The recommended dosing of THC and/or CBD is to start at a low dose twice a day (or once daily for insomnia) and gradually titrate the dose over two to three weeks until the participant’s optimal dose is discovered. Reasons for this include to:

  1. 1.

    Minimize the occurrence of adverse effects that are dose dependent and for which tolerance often develops.

  2. 2.

    Allow attainment of steady state kinetics before the optimal dose is determined. Single-dose half-life is less than the steady state half-life that occurs when there is saturation of THC and CBD binding sites such as adipose tissue and blood proteins. Therefore, after approximately two weeks, less frequent dosing will be required for maintenance of effect than at the commencement of treatment.

  3. 3.

    Allow personalisation of optimal dose for effect and tolerability.

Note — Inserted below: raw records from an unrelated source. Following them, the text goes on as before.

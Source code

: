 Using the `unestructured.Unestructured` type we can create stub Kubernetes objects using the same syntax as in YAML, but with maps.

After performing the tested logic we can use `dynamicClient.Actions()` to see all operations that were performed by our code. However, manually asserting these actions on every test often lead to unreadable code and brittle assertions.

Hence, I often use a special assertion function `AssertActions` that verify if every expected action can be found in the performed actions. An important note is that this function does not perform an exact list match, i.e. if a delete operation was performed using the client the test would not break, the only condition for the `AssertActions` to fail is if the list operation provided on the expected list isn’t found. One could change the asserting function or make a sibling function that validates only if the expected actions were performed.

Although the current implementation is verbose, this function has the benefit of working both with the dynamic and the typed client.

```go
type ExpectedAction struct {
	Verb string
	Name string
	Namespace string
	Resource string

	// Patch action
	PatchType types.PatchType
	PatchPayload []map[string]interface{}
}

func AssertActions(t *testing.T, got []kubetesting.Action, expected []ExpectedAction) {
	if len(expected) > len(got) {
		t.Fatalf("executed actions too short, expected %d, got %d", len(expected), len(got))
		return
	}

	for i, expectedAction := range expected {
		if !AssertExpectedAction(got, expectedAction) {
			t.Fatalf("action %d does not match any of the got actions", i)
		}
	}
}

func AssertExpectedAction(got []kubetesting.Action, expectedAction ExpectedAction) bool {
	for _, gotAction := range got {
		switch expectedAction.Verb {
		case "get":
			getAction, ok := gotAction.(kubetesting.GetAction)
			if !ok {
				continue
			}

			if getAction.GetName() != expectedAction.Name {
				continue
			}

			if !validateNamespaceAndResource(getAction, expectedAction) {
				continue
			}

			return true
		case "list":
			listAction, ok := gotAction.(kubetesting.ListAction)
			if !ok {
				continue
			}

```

Dose may need to be adjusted as required for changes in indication severity, or changes in other medicines, foods or hepatic and renal function that may affect THC and CBD metabolism.

Conclusion

THC and CBD combination medicines have a good safety and tolerability profile that is appropriate for opioid stage (stage 2–3) treatment of chronic pain. Low-dose CBD could be used as an initial treatment for chronic pain and for stress, anxiety, depression, and insomnia. High quality efficacy evidence is best for THC/CBD combination medicines for chronic pain and CBD-only medicines for stress and anxiety. The best mode of administration is an oral option that provides effective oral-buccal absorption and thus avoidance of first pass metabolism, otherwise the medicine is more 11-OH-THC and 7-OH-CBD than THC and/or CBD, and there is little or no data on the mechanism of action of the metabolites, 11-OH-THC and 7-OH-CBD.